A letter-for-letter copy of the listing is required, with no pictures in it.
Segment Open
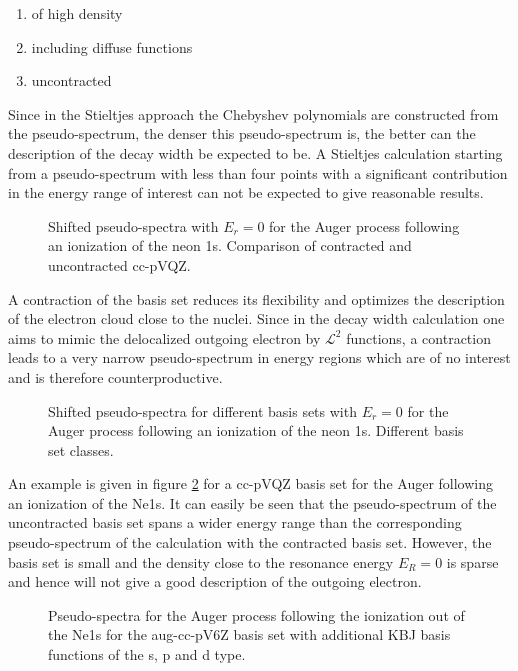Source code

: \begin{enumerate}
 \item of high density
 \item including diffuse functions
 \item uncontracted
\end{enumerate}
Since in the Stieltjes approach the Chebyshev polynomials are constructed from
the pseudo-spectrum, the denser this pseudo-spectrum is, the better can the
description of the decay width be expected to be. A Stieltjes calculation starting
from a pseudo-spectrum with less than four points with a significant contribution
in the energy range of interest can not be expected to give reasonable results.

\begin{figure}[ht]
  \centering
  
  \caption{Shifted pseudo-spectra with $E_r=0$
           for the Auger process following an ionization of the neon 1s.
           Comparison of contracted and uncontracted cc-pVQZ.}
  \label{figure:bases_pseudospectra}
\end{figure}

A contraction of the basis set reduces its flexibility and optimizes the
description of the electron cloud close to the nuclei. Since in the decay width
calculation one aims to mimic the delocalized outgoing electron by
$\mathcal{L}^2$ functions, a contraction leads to a very narrow pseudo-spectrum
in energy regions which are of no interest and is therefore counterproductive.

\begin{figure}[ht]
  \centering
  
  \caption{Shifted pseudo-spectra for different basis sets with $E_r=0$
           for the Auger process following an ionization of the neon 1s.
           Different basis set classes.}
  \label{figure:bases_pseudospectra}
\end{figure}

An example is given in figure \ref{figure:bases_pseudospectra} for a cc-pVQZ
basis set for the Auger following an ionization of the Ne1s.
It can easily be seen that the pseudo-spectrum of the uncontracted basis set spans
a wider energy range than the corresponding pseudo-spectrum of the calculation with
the contracted basis set.
However, the basis set is small and the density close to the resonance energy
$E_R=0$ is sparse and hence will not give a good description of the outgoing
electron.

\begin{figure}[ht]
  \centering
  
  \caption{Pseudo-spectra for the Auger process following the ionization
           out of the Ne1s for the aug-cc-pV6Z basis set with additional
           \ac{KBJ} basis functions of the s, p and d type.}
  \label{figure:bases_jungen}
\end{figure}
Segment Closed
=== Answer to this task ===
Source code

: \begin{enumerate}
 \item of high density
 \item including diffuse functions
 \item uncontracted
\end{enumerate}
Since in the Stieltjes approach the Chebyshev polynomials are constructed from
the pseudo-spectrum, the denser this pseudo-spectrum is, the better can the
description of the decay width be expected to be. A Stieltjes calculation starting
from a pseudo-spectrum with less than four points with a significant contribution
in the energy range of interest can not be expected to give reasonable results.

\begin{figure}[ht]
  \centering
  
  \caption{Shifted pseudo-spectra with $E_r=0$
           for the Auger process following an ionization of the neon 1s.
           Comparison of contracted and uncontracted cc-pVQZ.}
  \label{figure:bases_pseudospectra}
\end{figure}

A contraction of the basis set reduces its flexibility and optimizes the
description of the electron cloud close to the nuclei. Since in the decay width
calculation one aims to mimic the delocalized outgoing electron by
$\mathcal{L}^2$ functions, a contraction leads to a very narrow pseudo-spectrum
in energy regions which are of no interest and is therefore counterproductive.

\begin{figure}[ht]
  \centering
  
  \caption{Shifted pseudo-spectra for different basis sets with $E_r=0$
           for the Auger process following an ionization of the neon 1s.
           Different basis set classes.}
  \label{figure:bases_pseudospectra}
\end{figure}

An example is given in figure \ref{figure:bases_pseudospectra} for a cc-pVQZ
basis set for the Auger following an ionization of the Ne1s.
It can easily be seen that the pseudo-spectrum of the uncontracted basis set spans
a wider energy range than the corresponding pseudo-spectrum of the calculation with
the contracted basis set.
However, the basis set is small and the density close to the resonance energy
$E_R=0$ is sparse and hence will not give a good description of the outgoing
electron.

\begin{figure}[ht]
  \centering
  
  \caption{Pseudo-spectra for the Auger process following the ionization
           out of the Ne1s for the aug-cc-pV6Z basis set with additional
           \ac{KBJ} basis functions of the s, p and d type.}
  \label{figure:bases_jungen}
\end{figure}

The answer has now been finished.